Bite into a fish sandwich at Eminönü, on the waterfront by the ferry docks. Choose from one of several vendors here. Mind the bones though.

Shop till you get sick of it (if that's possible) at the Grand Bazaar. There are 3,000 shops lined along 61 covered streets. We went in thinking we'd hang around for 4 hours or so. We got out in less than one. The other bazaar to check out is Spice Bazaar near the Yeni Mosque where you'll find, well, spices, and lots of traditional Turkish sweets. Give yourself a sugar rush with pieces of baklava from one of the shops in the Spice Bazaar. For the best Turkish delights (or lokum), make a beeline for Hacı Bekir at Hamidiye Caddesi 83. These guys know their stuff -- they've been churning out the sweet goodies since the 19th century.
Some of the restaurants in the Sultanahmet area stage performances by Whirling Dervishes. Naturally, these are targeted at tourists. Walk around to pick one with the price that suits your pocket.
Check out Basilica Cistern (left) which is the largest of several hundred ancient cisterns that lie beneath the city. It's across the street from Hagia Sophia and the tram line.

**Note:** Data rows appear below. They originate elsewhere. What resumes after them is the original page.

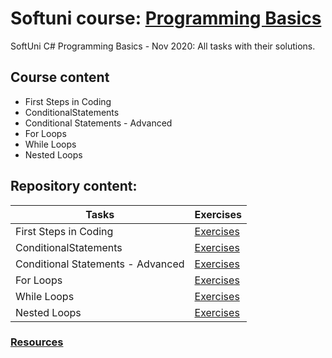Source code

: # Softuni course: [Programming Basics](https://softuni.bg/trainings/3070/programming-basics-with-c-sharp-november-2020)
SoftUni C# Programming Basics - Nov 2020: All tasks with their solutions.

## Course content

- First Steps in Coding
- ConditionalStatements 
- Conditional Statements - Advanced
- For Loops  
- While Loops   
- Nested Loops  

## Repository content:

Tasks                            | Exercises
---------------------------------|----------
First Steps in Coding            | [Exercises](https://github.com/donchodonev/SoftUni-CSharp-ProgrammingBasics/tree/master/FirstStepsInCoding)
ConditionalStatements 	         | [Exercises](https://github.com/donchodonev/SoftUni-CSharp-ProgrammingBasics/tree/master/ConditionalStatements)
Conditional Statements - Advanced| [Exercises](https://github.com/donchodonev/SoftUni-CSharp-ProgrammingBasics/tree/master/ConditionalStatements-Advanced)
For Loops                        | [Exercises](https://github.com/donchodonev/SoftUni-CSharp-ProgrammingBasics/tree/master/ForLoops)
While Loops                      | [Exercises](https://github.com/donchodonev/SoftUni-CSharp-ProgrammingBasics/tree/master/WhileLoops)
Nested Loops                     | [Exercises](https://github.com/donchodonev/SoftUni-CSharp-ProgrammingBasics/tree/master/NestedLoops)


### [Resources](https://github.com/donchodonev/SoftUni-CSharp-ProgrammingBasics/tree/master/TaskConditionResources)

Slip away from the main streets and wander around some of Istanbul's neighbourhoods, such as Cihangir. It has many narrow streets, a park and street cafes. The area is quite the fashionable spot for the creative types. Cihangir is located Taksim Square and Kabataş. 

Coffee and pieces of chocolate at Coffee To Go
 at the foot of Istiklal Caddesi

Princes' Islands: Set in the Marmara Sea off Istanbul's Asian shore. They are popular destinations for day trips from Istanbul. There is no traffic here, and you'll have to get around on horse carriages. Ferries leave from both the European and Asian sides of Istanbul.

Süleymaniye Mosque: the largest one in the city, it was closed for renovations at the time of my visit.

Get a scrub in a hamam (Turkish bath). There is at least one in each neighbourhood. Sultanahmet has many historical hamams. Some are very extravagant and cater mainly to tourists.

Duration of my stay
8 days

Recommended
4-5 (if you want to get a decent feel of the city without having to linger for too long)

Currency
Turkish Lira though hotels (charge in and) accept Euros

Getting In
Several airlines fly into Istanbul including Qatar Airways, Emirates, Turkish Airlines, Thai Airways, Lufthansa and Air France.
Alternatively, you could take a train into Istanbul from cities such as Belgrade, Sofia and Bucharest.